L’État centralisateur est en dessous de tout. Quant à l’État libéral, il ne sait pas gérer et nous demande de nous débrouiller par nous-mêmes.
L’un comme l’autre ne savent pas faire face au flux d’immigrés sanitaires parisiens. Je me suis battue avec le personnel pour les urgences de Paimpol, Guingamp a été dans le même cas : on n’a plus de médecins généralistes, on a des hôpitaux en décrépitude et on laisse tout ce petit monde débouler chez nous sans structures à hauteur et capacité nécessaire ! N’a-t-on tiré aucune conséquence de la situation du Morbihan [ndlr : Christèle habite à Plouha, dans les Côtes d’Armor] ?

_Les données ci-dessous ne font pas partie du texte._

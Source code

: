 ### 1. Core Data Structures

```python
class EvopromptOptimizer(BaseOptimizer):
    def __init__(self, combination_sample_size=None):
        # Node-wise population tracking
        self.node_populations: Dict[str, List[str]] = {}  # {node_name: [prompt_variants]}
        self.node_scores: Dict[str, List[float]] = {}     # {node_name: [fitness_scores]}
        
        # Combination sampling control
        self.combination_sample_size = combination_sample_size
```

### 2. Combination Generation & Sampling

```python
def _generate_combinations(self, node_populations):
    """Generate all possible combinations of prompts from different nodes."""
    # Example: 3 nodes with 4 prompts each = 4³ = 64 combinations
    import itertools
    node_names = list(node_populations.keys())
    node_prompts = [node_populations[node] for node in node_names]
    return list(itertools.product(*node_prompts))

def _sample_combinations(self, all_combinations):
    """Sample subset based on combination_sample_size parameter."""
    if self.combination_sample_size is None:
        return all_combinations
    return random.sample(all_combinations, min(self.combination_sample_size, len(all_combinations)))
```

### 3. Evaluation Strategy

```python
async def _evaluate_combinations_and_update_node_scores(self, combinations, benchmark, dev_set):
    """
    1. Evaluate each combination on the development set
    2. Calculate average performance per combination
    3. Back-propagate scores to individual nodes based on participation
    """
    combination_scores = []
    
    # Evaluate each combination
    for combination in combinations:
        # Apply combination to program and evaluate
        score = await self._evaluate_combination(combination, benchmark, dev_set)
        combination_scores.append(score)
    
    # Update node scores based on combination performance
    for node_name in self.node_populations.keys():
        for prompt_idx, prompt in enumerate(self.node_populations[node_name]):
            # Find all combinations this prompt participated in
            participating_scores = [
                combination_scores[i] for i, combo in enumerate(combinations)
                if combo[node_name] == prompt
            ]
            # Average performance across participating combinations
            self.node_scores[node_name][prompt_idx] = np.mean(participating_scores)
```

Ici, toutes les maisons de vacances habituellement fermées sont ouvertes, des camping cars en plus sur les terrains de ces maisons, des enfants qui jouent qui crient qui chantent : c’est la vacances ! Les familles vont au marché, faire un footing ou à la pêche à la crevette et on demande aux maires de devenir les pères fouettard alors que l’État aurait dû tout bloquer dès le départ. On bloque les bords de mers, les jetées, les plages…
On nous dit qu’il n’y a aucun problème d’approvisionnement mais au quotidien on voit bien qu’il y a un problème : on ne trouve plus de beurre, plus de farine, plus de pâtes, plus de papier toilette dans certains magasins… et ce, depuis plusieurs semaines ! Les commerçants avouent voir des gens venir une fois le matin et une fois l’après-midi pour chercher un article à la fois !
Pendant ce temps, on nous envoie au front sans moyens et surtout avec des bons sentiments du style « allez, on est avec vous ! Vous nous êtes précieux ! Sans vous, nos aînés ne sont rien ! » Blablabla. « Le port du masque ne sert à rien mais ne touchez pas aux poignées de portes et portez des gants ! »
Cette crise renforce ma détermination contre l’État jacobin centralisateur. Plus tard, il faudra aussi se poser une question sur l’Europe nous voulons car celle dans laquelle nous vivons est individualiste et nationaliste.